## ABOUT THIS TASK
From the entries below, count the lines holding the word "text" and give nothing but the number.
MATERIAL FOR THIS TASK START
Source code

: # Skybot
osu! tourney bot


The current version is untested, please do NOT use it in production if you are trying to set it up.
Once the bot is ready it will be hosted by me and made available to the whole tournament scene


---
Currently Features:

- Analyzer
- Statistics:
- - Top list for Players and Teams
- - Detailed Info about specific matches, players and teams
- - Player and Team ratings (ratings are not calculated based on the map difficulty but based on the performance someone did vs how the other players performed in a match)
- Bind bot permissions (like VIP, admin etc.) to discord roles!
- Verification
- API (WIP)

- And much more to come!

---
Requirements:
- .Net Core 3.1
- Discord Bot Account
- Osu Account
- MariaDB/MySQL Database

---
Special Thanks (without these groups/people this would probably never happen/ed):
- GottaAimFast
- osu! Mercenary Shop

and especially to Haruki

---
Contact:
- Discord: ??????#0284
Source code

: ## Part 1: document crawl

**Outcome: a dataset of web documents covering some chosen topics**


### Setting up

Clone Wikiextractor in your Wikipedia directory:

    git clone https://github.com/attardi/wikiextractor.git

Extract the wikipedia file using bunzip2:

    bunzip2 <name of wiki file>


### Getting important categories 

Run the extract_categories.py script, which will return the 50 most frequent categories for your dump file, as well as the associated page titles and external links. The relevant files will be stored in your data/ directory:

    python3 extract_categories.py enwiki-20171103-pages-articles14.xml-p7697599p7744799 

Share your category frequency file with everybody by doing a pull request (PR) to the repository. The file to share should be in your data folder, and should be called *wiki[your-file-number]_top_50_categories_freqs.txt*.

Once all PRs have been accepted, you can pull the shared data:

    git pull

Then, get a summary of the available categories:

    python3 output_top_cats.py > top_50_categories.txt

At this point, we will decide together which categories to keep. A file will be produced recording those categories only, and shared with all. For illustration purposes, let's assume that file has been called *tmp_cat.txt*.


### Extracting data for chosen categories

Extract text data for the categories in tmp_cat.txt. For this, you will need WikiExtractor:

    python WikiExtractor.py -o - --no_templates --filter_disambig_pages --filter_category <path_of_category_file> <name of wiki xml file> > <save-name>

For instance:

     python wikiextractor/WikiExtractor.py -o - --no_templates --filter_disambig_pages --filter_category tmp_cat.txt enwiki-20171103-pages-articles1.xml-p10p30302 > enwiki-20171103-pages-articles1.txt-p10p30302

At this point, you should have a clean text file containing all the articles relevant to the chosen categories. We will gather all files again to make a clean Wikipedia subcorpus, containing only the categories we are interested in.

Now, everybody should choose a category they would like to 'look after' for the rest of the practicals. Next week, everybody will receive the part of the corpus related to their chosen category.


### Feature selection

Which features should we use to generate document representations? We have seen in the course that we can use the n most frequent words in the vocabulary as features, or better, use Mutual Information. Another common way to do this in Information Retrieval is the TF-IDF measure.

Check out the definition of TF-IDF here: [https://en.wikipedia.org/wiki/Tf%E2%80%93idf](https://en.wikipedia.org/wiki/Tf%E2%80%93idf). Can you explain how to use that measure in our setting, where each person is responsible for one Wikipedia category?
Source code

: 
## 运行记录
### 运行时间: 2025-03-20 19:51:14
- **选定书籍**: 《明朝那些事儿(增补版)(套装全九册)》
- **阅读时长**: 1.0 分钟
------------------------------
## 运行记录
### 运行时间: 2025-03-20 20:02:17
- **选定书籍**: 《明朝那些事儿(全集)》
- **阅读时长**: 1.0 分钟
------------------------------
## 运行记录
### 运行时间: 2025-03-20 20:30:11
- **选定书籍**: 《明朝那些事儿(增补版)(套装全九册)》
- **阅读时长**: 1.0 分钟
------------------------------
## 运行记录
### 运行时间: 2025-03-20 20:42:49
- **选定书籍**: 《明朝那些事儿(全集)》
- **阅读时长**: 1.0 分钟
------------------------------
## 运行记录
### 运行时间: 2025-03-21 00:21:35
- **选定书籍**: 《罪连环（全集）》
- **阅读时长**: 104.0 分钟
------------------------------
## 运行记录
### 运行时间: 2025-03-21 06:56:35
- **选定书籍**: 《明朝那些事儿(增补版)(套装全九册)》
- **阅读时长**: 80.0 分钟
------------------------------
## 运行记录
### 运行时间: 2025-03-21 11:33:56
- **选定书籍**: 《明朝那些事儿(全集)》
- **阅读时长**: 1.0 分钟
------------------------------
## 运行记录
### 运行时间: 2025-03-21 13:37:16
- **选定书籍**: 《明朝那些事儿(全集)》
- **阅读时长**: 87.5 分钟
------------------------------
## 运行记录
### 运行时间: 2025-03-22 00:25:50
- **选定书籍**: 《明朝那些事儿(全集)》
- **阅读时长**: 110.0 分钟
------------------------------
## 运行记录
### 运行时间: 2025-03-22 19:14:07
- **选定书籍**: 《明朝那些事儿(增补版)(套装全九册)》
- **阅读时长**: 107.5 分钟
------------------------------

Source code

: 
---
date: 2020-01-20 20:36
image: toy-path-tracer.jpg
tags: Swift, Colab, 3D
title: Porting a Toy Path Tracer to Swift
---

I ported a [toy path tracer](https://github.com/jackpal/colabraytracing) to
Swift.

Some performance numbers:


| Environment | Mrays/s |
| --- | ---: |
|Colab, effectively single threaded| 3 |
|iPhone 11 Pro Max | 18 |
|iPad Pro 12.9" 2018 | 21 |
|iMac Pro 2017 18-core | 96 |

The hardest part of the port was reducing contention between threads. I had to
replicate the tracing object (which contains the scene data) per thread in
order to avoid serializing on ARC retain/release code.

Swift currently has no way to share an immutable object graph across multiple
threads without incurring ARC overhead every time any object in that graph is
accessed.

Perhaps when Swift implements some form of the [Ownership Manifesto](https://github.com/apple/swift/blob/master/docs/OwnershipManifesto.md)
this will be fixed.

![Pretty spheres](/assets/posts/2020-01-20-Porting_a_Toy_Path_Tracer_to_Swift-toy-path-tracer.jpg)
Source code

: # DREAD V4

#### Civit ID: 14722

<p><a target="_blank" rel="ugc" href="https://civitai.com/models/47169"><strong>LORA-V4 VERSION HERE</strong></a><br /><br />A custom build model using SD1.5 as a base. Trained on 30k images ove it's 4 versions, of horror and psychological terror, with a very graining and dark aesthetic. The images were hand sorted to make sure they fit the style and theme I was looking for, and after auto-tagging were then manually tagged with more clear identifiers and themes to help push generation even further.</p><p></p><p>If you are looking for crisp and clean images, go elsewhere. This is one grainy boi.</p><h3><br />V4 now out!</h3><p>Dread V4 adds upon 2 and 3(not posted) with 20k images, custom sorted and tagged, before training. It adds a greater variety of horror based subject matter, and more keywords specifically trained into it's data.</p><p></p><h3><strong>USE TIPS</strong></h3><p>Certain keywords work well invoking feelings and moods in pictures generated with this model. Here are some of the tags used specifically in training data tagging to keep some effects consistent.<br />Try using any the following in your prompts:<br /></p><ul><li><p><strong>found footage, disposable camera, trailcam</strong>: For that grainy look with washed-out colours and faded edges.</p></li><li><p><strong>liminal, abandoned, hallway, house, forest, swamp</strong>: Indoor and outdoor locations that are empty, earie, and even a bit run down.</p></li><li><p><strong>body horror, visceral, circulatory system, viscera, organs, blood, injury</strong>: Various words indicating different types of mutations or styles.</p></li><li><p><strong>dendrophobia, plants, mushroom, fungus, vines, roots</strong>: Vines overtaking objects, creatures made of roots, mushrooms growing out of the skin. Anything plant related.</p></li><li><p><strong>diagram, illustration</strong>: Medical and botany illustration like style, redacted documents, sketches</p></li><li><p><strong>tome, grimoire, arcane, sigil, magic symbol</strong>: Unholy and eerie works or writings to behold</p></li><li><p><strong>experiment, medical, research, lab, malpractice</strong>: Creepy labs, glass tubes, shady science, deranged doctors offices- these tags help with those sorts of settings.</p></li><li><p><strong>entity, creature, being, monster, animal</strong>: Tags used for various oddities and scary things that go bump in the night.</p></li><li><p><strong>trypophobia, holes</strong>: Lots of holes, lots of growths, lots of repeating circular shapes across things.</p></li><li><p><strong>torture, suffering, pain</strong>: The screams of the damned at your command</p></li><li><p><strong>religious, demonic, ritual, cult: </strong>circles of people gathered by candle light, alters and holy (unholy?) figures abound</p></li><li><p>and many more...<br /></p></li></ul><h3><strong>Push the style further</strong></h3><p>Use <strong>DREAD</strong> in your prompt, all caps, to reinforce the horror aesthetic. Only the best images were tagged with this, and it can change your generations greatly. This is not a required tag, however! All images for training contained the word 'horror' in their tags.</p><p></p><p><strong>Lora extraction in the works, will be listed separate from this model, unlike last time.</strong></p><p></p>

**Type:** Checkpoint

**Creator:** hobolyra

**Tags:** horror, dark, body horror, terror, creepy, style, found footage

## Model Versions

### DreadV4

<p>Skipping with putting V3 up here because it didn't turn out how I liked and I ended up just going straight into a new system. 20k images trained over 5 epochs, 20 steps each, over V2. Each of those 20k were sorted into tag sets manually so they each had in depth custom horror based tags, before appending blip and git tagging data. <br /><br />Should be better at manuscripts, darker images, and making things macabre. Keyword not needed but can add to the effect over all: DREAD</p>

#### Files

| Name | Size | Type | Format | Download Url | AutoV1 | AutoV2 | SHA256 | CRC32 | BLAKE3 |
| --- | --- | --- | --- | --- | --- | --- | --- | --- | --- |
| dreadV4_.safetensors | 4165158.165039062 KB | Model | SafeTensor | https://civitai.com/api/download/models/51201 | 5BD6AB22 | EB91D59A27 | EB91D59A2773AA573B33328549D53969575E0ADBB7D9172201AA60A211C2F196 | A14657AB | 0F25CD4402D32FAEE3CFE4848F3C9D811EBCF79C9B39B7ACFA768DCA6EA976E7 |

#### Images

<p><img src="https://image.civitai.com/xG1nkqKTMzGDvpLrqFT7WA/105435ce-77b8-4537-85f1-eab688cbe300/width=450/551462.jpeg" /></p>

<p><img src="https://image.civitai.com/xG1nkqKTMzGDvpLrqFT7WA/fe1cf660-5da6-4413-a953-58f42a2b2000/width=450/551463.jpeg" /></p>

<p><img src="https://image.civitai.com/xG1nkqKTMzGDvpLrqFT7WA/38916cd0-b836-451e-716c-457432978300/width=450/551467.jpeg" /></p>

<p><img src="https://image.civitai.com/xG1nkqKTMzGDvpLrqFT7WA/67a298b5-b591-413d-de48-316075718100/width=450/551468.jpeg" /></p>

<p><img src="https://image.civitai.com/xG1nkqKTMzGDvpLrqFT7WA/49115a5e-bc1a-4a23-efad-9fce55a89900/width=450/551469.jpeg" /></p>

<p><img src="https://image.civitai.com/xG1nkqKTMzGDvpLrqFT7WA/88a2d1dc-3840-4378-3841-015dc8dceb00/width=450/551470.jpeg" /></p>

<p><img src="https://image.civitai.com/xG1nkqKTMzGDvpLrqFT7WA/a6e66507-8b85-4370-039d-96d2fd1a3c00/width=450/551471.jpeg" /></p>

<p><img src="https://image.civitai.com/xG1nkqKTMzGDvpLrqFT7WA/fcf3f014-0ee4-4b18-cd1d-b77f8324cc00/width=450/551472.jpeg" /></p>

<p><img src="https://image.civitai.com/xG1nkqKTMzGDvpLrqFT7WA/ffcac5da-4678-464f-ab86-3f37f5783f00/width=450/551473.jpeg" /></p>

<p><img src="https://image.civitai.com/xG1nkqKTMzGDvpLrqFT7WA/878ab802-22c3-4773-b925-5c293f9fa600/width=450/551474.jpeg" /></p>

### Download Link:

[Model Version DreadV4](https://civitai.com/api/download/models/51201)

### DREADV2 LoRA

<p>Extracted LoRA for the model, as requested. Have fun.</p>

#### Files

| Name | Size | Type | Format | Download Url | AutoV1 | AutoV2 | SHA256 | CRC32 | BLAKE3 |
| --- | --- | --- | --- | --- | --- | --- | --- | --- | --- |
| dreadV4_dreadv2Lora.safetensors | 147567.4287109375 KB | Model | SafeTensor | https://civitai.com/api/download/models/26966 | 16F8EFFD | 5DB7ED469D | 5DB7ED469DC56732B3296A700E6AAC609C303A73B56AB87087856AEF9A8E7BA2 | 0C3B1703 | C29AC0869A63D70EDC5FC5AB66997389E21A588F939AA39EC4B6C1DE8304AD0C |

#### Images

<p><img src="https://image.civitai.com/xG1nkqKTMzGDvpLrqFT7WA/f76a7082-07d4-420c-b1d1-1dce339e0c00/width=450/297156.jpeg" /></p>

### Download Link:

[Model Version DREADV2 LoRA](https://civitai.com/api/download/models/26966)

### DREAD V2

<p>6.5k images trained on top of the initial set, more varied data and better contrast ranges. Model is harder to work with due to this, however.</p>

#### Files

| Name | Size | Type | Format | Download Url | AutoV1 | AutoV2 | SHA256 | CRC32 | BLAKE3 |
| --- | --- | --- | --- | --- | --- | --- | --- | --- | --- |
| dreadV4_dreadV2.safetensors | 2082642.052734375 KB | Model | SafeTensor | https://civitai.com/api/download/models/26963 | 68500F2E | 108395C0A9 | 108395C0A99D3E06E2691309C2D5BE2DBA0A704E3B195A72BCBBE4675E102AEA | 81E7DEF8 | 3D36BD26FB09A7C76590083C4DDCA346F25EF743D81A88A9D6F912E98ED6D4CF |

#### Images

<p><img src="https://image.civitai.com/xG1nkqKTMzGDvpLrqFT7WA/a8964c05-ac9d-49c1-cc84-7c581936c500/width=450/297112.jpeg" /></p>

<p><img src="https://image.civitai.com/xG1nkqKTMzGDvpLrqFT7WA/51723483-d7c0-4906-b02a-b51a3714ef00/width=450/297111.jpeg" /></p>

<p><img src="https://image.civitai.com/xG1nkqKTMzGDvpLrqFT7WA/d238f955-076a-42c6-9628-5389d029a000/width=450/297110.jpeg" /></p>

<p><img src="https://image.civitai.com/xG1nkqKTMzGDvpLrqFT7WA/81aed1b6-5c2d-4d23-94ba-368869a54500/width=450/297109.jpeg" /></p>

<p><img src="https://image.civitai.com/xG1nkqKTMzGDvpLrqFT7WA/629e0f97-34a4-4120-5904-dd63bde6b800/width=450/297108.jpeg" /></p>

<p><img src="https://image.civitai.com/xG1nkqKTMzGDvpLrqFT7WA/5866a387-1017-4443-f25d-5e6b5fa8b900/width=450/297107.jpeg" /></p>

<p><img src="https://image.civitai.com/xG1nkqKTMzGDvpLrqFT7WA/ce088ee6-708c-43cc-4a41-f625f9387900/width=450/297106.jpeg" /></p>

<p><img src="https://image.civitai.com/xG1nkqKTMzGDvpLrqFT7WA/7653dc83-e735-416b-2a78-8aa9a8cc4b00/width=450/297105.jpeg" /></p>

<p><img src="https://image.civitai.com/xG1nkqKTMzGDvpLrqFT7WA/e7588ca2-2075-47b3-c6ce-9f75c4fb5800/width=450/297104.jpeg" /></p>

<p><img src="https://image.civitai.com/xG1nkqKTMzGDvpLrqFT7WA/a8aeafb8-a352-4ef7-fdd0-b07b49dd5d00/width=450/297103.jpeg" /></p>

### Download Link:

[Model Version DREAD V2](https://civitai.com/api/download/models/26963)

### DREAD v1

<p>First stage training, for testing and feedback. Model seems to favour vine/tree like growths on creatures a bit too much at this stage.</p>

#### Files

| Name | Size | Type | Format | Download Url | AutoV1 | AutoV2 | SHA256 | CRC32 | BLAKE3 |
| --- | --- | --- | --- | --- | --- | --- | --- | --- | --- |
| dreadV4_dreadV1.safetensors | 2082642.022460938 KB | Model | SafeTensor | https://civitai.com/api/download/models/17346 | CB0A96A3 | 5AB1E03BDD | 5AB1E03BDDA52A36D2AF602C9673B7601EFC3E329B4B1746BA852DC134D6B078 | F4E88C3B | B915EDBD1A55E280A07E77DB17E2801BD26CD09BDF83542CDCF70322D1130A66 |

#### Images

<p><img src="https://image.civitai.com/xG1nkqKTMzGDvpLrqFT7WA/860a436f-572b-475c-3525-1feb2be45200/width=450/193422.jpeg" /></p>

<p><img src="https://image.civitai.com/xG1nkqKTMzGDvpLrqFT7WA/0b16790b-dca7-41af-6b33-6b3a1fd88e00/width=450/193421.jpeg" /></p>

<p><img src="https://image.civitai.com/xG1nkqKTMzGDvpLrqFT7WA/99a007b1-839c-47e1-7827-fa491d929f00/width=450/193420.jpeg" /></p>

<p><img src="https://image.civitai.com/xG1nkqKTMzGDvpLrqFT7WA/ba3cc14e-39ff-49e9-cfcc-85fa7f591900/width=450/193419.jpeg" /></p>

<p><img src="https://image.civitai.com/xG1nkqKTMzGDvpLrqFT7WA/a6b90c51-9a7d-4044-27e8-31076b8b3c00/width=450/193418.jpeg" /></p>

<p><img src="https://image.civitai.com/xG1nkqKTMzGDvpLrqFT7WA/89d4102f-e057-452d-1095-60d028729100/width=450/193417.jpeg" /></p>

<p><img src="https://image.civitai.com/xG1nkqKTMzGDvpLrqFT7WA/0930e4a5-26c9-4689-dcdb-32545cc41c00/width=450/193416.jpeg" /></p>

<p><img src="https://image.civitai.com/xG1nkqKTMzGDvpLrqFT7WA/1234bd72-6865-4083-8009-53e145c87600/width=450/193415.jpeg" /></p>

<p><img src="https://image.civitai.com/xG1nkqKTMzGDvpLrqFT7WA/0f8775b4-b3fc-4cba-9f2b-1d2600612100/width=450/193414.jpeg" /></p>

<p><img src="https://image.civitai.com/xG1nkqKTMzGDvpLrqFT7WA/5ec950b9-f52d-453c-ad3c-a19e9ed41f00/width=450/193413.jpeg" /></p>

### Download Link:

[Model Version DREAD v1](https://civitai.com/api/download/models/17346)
MATERIAL FOR THIS TASK END
## RESULT FOR THIS TASK
2